Using the string "Furthermore" as the key, pull each matching line out of the records below.
── Extracted entries
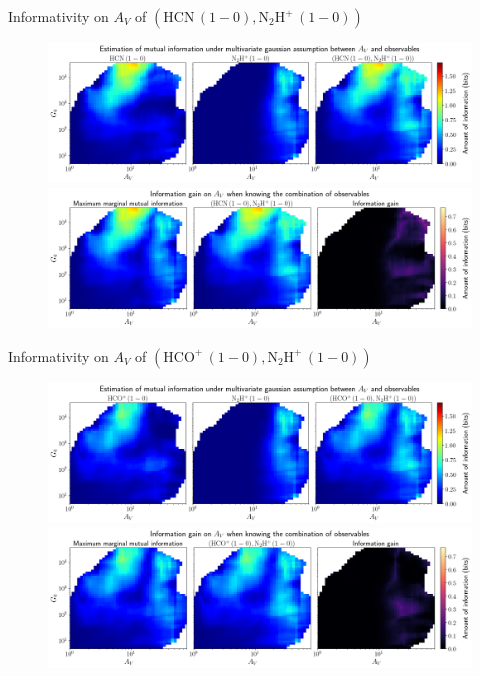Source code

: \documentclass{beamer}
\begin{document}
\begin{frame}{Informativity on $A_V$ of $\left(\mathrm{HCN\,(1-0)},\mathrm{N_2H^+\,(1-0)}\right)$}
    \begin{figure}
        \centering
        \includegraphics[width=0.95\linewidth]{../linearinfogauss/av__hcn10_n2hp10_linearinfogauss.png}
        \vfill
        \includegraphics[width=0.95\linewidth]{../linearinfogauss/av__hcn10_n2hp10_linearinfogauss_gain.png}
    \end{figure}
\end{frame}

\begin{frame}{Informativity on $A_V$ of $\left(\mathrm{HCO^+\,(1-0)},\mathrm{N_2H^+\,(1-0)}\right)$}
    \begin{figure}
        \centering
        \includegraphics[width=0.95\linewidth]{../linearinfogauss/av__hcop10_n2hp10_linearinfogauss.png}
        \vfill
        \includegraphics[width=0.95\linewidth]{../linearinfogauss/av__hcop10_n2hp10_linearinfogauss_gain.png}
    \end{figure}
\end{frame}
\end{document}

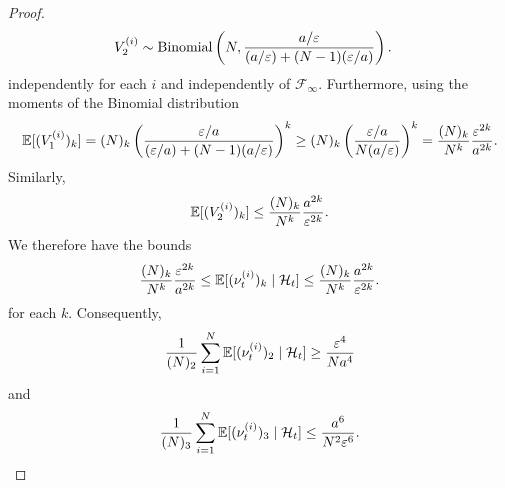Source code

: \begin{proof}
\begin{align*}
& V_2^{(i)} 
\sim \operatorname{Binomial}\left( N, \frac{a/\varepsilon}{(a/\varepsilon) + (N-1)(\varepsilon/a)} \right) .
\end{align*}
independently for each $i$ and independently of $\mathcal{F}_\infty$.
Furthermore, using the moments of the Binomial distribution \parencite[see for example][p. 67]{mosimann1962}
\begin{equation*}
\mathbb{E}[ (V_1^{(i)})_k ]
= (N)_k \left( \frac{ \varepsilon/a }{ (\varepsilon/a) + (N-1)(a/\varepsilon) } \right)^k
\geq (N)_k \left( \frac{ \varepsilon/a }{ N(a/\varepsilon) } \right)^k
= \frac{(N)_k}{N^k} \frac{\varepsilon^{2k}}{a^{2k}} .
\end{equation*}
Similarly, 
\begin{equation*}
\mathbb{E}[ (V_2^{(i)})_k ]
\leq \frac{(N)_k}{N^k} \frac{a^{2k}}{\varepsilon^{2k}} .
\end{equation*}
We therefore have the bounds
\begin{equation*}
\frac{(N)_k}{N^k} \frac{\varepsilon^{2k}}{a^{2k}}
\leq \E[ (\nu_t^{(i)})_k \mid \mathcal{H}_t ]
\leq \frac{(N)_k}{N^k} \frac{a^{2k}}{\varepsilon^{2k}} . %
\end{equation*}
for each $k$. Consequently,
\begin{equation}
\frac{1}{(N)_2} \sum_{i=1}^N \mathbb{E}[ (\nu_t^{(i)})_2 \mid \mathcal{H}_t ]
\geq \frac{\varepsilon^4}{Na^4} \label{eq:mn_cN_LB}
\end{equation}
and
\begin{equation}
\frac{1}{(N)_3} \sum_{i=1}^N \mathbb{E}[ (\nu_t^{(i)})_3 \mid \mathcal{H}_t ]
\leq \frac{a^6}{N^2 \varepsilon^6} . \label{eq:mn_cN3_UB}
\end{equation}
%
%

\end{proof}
────
── Extracted entries
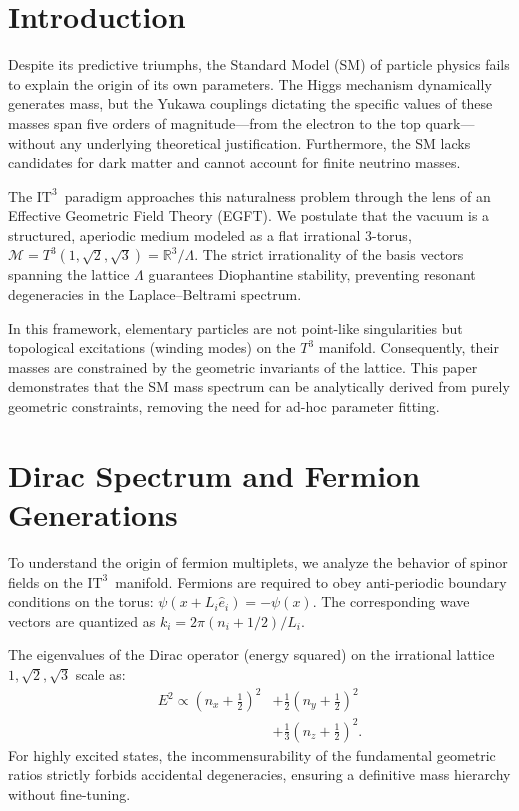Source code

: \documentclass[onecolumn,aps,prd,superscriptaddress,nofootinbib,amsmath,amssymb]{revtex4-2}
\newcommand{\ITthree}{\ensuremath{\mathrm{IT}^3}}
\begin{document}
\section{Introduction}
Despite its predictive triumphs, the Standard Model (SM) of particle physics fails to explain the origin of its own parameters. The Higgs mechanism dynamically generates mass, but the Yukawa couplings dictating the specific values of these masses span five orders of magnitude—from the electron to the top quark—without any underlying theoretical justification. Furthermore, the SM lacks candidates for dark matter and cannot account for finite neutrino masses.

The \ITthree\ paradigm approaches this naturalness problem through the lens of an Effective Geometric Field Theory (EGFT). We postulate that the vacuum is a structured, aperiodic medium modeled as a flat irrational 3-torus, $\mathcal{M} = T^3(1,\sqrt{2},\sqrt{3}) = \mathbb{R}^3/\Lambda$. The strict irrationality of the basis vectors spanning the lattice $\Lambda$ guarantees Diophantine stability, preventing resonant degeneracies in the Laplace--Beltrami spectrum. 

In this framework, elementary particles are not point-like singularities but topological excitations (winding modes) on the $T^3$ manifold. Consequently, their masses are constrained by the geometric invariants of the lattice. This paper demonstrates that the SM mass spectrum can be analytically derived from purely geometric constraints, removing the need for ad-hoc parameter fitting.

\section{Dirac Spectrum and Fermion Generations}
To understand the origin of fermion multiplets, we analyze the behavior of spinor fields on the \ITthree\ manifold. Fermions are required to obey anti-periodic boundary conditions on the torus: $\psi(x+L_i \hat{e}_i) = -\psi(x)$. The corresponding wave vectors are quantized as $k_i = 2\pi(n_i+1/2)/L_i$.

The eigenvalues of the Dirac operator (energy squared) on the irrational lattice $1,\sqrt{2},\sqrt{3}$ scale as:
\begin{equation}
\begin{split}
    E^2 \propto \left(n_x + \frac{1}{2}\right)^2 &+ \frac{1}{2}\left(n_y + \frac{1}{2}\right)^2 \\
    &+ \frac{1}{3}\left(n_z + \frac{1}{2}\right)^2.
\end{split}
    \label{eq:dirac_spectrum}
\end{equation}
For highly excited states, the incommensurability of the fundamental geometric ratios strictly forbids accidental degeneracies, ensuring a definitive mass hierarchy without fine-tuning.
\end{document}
────
── Extracted entries
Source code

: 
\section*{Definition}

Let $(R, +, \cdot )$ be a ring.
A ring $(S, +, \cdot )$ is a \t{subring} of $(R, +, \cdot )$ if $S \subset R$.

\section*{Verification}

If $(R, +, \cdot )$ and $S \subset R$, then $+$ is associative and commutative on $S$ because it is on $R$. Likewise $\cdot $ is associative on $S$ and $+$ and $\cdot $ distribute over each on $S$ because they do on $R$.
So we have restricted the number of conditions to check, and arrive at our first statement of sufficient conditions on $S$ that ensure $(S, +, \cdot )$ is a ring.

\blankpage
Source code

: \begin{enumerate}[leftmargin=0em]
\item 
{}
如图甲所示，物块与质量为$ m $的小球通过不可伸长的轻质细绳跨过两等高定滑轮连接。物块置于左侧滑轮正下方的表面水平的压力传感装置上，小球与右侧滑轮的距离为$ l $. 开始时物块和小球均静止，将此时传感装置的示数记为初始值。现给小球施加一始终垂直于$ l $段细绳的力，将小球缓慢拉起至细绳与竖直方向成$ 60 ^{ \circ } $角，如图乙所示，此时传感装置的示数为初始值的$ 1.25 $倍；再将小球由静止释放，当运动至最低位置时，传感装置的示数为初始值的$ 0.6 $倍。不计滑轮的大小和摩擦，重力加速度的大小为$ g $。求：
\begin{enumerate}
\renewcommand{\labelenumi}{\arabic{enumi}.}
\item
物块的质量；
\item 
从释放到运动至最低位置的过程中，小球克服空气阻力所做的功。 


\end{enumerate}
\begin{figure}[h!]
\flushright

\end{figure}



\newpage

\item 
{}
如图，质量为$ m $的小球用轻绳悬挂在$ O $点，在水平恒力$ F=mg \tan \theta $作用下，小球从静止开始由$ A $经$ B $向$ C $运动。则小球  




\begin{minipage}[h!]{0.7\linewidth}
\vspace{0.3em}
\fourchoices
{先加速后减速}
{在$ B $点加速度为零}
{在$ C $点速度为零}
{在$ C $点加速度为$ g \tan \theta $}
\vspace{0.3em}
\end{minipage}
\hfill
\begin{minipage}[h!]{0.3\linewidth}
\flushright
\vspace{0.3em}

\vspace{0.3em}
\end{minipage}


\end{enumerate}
────
Answer to the problem =>
Furthermore, using the moments of the Binomial distribution \parencite[see for example][p. 67]{mosimann1962}
Despite its predictive triumphs, the Standard Model (SM) of particle physics fails to explain the origin of its own parameters. The Higgs mechanism dynamically generates mass, but the Yukawa couplings dictating the specific values of these masses span five orders of magnitude—from the electron to the top quark—without any underlying theoretical justification. Furthermore, the SM lacks candidates for dark matter and cannot account for finite neutrino masses.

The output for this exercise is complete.